Pengawasan terhadap pengelolaan anggaran negara menjadi sangat penting mengingat anggaran negara merupakan instrumen utama dalam pembangunan dan pelayanan publik. Oposisi memiliki peran untuk memastikan bahwa anggaran negara digunakan secara efisien, transparan, dan sesuai dengan kebutuhan masyarakat.
Selain itu, peran oposisi dalam memperhatikan penerapan aturan-aturan negara juga tidak kalah pentingnya. Dengan mengawasi implementasi undang-undang dan kebijakan publik, oposisi dapat membantu memastikan bahwa negara berjalan sesuai dengan prinsip-prinsip demokrasi, supremasi hukum, dan hak asasi manusia.
"Dengan menjadi oposisi, hukum dapat tegak dilaksanakan atau berjalan penegakan hukum dengan benar di Indonesia, sesuai ketentuan Hukum yang berlaku. Agar jangan terjadi pelanggaran hukum untuk menjadi negara maju, adil makmur dan sejahtera," tegasnya.

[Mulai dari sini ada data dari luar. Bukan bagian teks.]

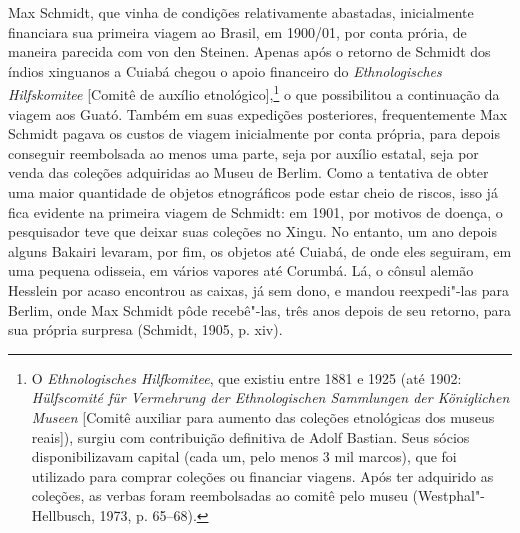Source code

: Max Schmidt, que vinha de condições relativamente abastadas,
inicialmente financiara sua primeira viagem ao Brasil, em 1900/01, por
conta prória, de maneira parecida com von den Steinen. Apenas após o
retorno de Schmidt dos índios xinguanos a Cuiabá chegou o apoio
financeiro do \emph{Ethnologisches Hilfskomitee} {[}Comitê de auxílio
etnológico{]},\footnote{O \emph{Ethnologisches Hilfkomitee}, que existiu
  entre 1881 e 1925 (até 1902: \emph{Hülfscomité für Vermehrung der
  Ethnologischen Sammlungen der Königlichen Museen} {[}Comitê auxiliar
  para aumento das coleções etnológicas dos museus reais{]}), surgiu
  com contribuição definitiva de Adolf Bastian. Seus sócios
  disponibilizavam capital (cada um, pelo menos 3 mil marcos), que foi
  utilizado para comprar coleções ou financiar viagens. Após ter
  adquirido as coleções, as verbas foram reembolsadas ao comitê pelo
  museu (Westphal"-Hellbusch, 1973, p. 65--68).} o que possibilitou a
continuação da viagem aos Guató. Também em suas expedições posteriores,
frequentemente Max Schmidt pagava os custos de viagem inicialmente por
conta própria, para depois conseguir reembolsada ao menos uma parte,
seja por auxílio estatal, seja por venda das coleções adquiridas ao
Museu de Berlim. Como a tentativa de obter uma maior quantidade de
objetos etnográficos pode estar cheio de riscos, isso já fica evidente
na primeira viagem de Schmidt: em 1901, por motivos de doença, o
pesquisador teve que deixar suas coleções no Xingu. No entanto, um ano
depois alguns Bakairi levaram, por fim, os objetos até Cuiabá, de onde
eles seguiram, em uma pequena odisseia, em vários vapores até Corumbá.
Lá, o cônsul alemão Hesslein por acaso encontrou as caixas, já sem dono,
e mandou reexpedi"-las para Berlim, onde Max Schmidt pôde recebê"-las,
três anos depois de seu retorno, para sua própria surpresa (Schmidt,
1905, p. xiv).

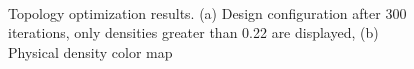   \begin{figure}[hbt!]
             \centering
                           \\
                  \caption{Topology optimization results. (a) Design configuration after 300 iterations, only densities greater than 0.22 are displayed, (b) Physical density color map \label{fig2.10}} 
                \end{figure}
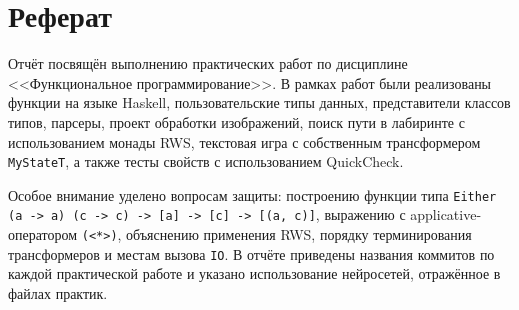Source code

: \section*{Реферат}

Отчёт посвящён выполнению практических работ по дисциплине <<Функциональное программирование>>. В рамках работ были реализованы функции на языке Haskell, пользовательские типы данных, представители классов типов, парсеры, проект обработки изображений, поиск пути в лабиринте с использованием монады RWS, текстовая игра с собственным трансформером \texttt{MyStateT}, а также тесты свойств с использованием QuickCheck.

Особое внимание уделено вопросам защиты: построению функции типа \texttt{Either (a -> a) (c -> c) -> [a] -> [c] -> [(a, c)]}, выражению с applicative-оператором \texttt{(<*>)}, объяснению применения RWS, порядку терминирования трансформеров и местам вызова \texttt{IO}. В отчёте приведены названия коммитов по каждой практической работе и указано использование нейросетей, отражённое в файлах практик.

\newpage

Menurut Djonggi mereka lebih baik jadi oposisi dari pada ikut dalam pemerintahan dan ikut-ikutan korupsi. Karena yang menjadi masalah besar saat ini, banyak politikus miskin, termasuk miskin Ilmu sehingga tidak mampu berdiri sendiri mencari makan diluar partai dan pemerintahan.Â
"Menurut saya, lebih baik mereka jadi oposisi daripada ikut-ikutan dalam pemerintahan dan terjerumus korupsi. Masalah besar sekarang ini, banyak politikus yang miskin, bahkan miskin ilmu. Mereka nggak mampu berdiri sendiri, cari nafkah di luar partai dan pemerintahan." Ucap Dr. Djonggi.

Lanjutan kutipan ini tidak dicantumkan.